Today, work by contemporary Finnish architects still draws international attention—for example, the award-winning Museum of the History of Polish Jews in Warsaw, by Lahdelma & Mahlamäki Architects and a notable addition to an Aalto library in Seinäjoki by JKMM. But many more fine architects, not well-known outside Finland, are contributing to the country’s extensive program of public architecture, commissions often won through open competitions. They are designing not only schools but libraries, daycare centers, churches (which function as community centers), and multifamily housing, such as an innovative project by the firm OOPEAA in the city of Jyväskylä, a wood structure with modular components.
In Helsinki, government-planned developments are sprouting along the waterfront. In a former industrial port on a peninsula jutting into the harbor, the design and construction of a new neighborhood for 17,000 people is under way.
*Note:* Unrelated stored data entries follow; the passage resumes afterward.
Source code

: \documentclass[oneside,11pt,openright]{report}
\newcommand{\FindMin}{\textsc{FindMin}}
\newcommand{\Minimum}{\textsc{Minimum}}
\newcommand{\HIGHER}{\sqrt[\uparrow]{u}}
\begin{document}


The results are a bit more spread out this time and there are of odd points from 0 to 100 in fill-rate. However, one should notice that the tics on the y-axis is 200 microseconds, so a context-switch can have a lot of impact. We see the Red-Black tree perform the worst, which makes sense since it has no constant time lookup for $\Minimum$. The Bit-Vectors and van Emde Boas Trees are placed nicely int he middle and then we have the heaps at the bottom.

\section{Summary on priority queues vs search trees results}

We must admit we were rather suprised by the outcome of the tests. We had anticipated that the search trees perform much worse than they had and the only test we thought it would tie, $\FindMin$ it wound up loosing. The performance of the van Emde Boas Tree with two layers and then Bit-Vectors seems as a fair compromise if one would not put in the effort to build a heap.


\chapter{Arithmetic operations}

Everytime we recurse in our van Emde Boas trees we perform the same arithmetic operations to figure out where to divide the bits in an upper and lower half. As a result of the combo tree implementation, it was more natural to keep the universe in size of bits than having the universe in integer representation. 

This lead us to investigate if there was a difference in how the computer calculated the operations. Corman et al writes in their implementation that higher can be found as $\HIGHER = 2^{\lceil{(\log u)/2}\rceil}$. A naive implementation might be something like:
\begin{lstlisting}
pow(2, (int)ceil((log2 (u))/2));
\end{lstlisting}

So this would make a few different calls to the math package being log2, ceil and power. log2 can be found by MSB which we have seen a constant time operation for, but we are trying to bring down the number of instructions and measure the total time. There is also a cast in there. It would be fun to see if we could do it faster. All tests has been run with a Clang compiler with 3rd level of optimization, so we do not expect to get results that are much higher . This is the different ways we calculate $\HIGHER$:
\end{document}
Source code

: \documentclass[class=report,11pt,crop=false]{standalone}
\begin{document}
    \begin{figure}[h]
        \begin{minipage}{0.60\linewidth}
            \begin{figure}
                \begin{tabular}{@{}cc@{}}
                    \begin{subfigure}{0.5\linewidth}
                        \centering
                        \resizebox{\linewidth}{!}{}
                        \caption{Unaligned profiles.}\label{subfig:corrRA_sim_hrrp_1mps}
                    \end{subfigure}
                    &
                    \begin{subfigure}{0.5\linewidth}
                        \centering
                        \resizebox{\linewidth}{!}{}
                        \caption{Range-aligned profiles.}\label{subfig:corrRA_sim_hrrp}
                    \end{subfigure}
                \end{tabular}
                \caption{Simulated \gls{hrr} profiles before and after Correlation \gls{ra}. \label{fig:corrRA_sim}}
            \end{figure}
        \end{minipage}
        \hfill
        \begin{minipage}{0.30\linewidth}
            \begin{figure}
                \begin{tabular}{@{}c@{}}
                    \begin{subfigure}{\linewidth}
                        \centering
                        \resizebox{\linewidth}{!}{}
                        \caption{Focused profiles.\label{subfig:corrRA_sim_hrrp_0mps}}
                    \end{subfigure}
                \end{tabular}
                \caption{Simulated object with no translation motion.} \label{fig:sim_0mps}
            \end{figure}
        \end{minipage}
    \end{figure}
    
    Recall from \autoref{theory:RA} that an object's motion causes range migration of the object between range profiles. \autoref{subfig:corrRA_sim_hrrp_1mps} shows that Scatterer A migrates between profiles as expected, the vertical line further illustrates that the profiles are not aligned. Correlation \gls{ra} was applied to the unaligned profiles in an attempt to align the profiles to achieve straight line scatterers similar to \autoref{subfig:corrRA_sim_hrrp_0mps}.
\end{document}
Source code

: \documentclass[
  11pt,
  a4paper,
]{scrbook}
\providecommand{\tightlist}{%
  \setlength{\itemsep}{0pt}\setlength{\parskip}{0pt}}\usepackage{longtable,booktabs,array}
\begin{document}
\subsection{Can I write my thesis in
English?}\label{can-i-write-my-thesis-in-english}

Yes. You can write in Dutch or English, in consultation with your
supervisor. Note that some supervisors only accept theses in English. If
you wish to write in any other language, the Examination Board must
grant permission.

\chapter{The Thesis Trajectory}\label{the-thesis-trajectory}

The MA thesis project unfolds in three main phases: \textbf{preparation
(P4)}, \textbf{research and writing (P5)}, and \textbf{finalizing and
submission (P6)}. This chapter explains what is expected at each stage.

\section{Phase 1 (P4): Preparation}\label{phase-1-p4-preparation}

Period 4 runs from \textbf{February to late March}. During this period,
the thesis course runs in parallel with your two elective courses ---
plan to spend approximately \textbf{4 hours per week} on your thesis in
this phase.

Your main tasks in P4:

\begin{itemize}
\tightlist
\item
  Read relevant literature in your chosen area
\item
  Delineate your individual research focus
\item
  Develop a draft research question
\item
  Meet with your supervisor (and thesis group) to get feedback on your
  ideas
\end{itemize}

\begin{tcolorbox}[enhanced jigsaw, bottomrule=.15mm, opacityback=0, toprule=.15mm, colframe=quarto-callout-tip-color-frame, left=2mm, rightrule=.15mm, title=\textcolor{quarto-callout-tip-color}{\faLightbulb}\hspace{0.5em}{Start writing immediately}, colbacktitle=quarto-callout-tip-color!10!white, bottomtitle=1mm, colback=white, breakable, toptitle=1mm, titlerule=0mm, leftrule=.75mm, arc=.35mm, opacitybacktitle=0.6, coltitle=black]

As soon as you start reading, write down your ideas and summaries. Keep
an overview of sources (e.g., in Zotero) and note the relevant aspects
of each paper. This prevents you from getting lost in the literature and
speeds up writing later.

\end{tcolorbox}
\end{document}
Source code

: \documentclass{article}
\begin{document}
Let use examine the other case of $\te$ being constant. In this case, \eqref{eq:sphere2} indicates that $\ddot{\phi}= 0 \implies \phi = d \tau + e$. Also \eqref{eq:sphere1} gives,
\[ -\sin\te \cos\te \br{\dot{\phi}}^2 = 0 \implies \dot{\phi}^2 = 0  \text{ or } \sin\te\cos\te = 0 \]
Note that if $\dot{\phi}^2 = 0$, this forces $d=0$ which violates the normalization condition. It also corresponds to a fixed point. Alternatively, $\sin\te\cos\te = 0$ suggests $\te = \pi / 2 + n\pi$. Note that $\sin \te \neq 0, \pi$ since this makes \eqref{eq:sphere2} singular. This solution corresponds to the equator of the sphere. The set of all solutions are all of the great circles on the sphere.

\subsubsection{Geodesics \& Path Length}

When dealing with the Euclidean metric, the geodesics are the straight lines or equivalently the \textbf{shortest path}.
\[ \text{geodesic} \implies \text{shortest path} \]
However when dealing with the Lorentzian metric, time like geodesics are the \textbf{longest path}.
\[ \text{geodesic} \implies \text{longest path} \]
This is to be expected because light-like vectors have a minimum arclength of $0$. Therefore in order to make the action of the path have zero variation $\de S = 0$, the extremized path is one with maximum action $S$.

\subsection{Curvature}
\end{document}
Already, 3,000 residents have moved into the area, which will offer a variety of dwelling types, from upscale townhouses near the shore to middle-class apartments for sale at affordable prices, to low-cost rentals. (Among the amenities are a vacuum waste-collection system that whisks away garbage underground, making smelly dumpsters and rumbling sanitation trucks obsolete.) One model development of cohousing is now occupied by “students, pensioners, and aging rock musicians,” says Helsinki’s new deputy mayor for planning, Anni Sinnemäki. As she describes it, the city’s general plan encourages greater density, access to public transportation and bike paths—55 percent of Helsinki’s households do not own cars—and introduces “boulevardization” to five motorways that cut into the urban realm.
But it is for Aalto’s buildings and his legacy that most global architects flock to Finland. That was clearly a big lure for the international designers who joined the Aalto Symposium this year. Despite the focus on making architecture—the theme of the symposium was “Do!”—what emerged most strongly in the presentations was the power of social impact. From Rahul Mehrotra’s design for a community toilet for the informal settlements of Mumbai (where there is one latrine per 1,000 people) to Raul Pantaleo’s projects—with his Italian firm TAMassociati—for sheltering refugees, to Carin Smuts’s community cultural centers in South African townships to Liu Xiaodu and his firm URBANUS’s schemes to improve housing for the exploding population of Shenzhen, it was impossible to appreciate and discuss materials, structure, digital technology or architectural aesthetics separately from the vast numbers of people that good architecture could and should serve. “Design with a divided mind,” is how Mehrotra described the reality for architects working globally today.
Finland, with its vast countryside of picturesque lakes, immense forests of birch and fir trees, has only 5.4 million people. Yes, it has economic struggles—unemployment stands at nearly 10 percent—but it doesn’t face the complexity of problems of much larger nations. Yet while the design culture may seem steeped in the romance of Aalto and the fetishization of the object—the perfect chair! the elegantly crafted textile!—the country provides an impressive lesson, as well, in the power of good architecture brought to a wide public realm.